Sunday, July 18, 2010

Income Section - Taxable CDN Dividends (All)

Here is what the Spousal Support Calculator says...

Input the taxable amount of dividends (both eligible and other than (ie. non) eligible) that the party received from taxable Canadian corporations (T1, Line 120).

IMPORTANT: You must also input any non eligible dividends under:
"Taxable CDN dividends (non eligible)".

NOTE: To input the actual (rather than taxable) amount of dividends, go to "Actual CDN dividends (eligible)" and/or "Actual CDN dividends (non eligible)", as applicable.

There are two types of dividends that a party may have received from taxable Canadian corporations:
eligible (T5 slip, Box 25; T4PS slip, Box 31; T3 slip, Box 50; T5013 or T5013A slip, Box 52-1); and/or
other than (ie. non) eligible (T5 slip, Box 11; T4PS slip, Box 25; T3 slip, Box 32; T5013 or T5013A slip, Box 51-1).
To determine the type of dividend received, the party should contact the payor of the dividends.

If no information slip is received, to calculate the taxable amount of these dividends:
multiply the actual amount of eligible dividends by 144%;
multiply the actual amount of other than (ie. non) eligible dividends by 125%.

Note that the software will automatically calculate the dividend tax credit. As well, the software will automatically back out the grossed-up amount of the taxable dividends from the party's annual income in the determination of the party's Guidelines Income and child and/or spousal support.

According to the CSG, annual income is determined using Line 150 ("Total income") of the T1 General form, adjusted in accordance with Schedule III and ss. 17, 18 and 19 of the CSG. This is commonly referred to as "Guidelines Income".

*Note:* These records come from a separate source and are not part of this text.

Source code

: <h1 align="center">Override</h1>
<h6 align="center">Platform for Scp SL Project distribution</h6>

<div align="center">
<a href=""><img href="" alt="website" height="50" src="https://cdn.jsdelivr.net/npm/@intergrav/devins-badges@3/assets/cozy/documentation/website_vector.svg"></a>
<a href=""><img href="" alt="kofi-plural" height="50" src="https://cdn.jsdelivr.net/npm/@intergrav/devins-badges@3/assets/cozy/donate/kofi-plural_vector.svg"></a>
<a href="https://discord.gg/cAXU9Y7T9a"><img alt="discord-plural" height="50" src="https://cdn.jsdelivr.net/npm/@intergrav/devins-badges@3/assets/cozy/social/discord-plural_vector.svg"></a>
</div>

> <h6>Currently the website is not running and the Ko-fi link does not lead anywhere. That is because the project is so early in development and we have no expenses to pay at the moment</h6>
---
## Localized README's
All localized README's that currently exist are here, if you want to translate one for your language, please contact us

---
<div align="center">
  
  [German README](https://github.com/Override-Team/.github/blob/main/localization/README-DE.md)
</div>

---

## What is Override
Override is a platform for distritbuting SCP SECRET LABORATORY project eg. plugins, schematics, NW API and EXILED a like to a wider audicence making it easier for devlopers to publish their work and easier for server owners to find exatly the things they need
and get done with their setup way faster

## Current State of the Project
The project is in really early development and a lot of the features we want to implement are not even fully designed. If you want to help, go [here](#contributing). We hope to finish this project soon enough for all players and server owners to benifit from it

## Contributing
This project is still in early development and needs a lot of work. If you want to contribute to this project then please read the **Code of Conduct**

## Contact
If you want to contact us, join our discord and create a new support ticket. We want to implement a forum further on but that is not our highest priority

Note that the SSAG use the same definition of annual income as under the CSG, with some exceptions.

See the help under "Employment Income" regarding Guidelines Income caps under the CSG and ceilings, floors, and floor exceptions under the SSAG.

My Rebuttal:

Ok now we are getting into some juicy stuff.

What I can tell you is that if you are a corporate owner, you are basically screwed if you expect any lawyer or judge to calculate this correctly.

First of all, you need some definitions:

Eligible Dividends - This means dividends that are eligible for the small business deduction of 400,000 of income. These dividends are grossed up by 25%. The reason there is a grossup and a dividend tax credit is to account for the progressive nature of our tax code. (ie the higher your income, the higher rate of tax you pay on that extra income)

To be continued...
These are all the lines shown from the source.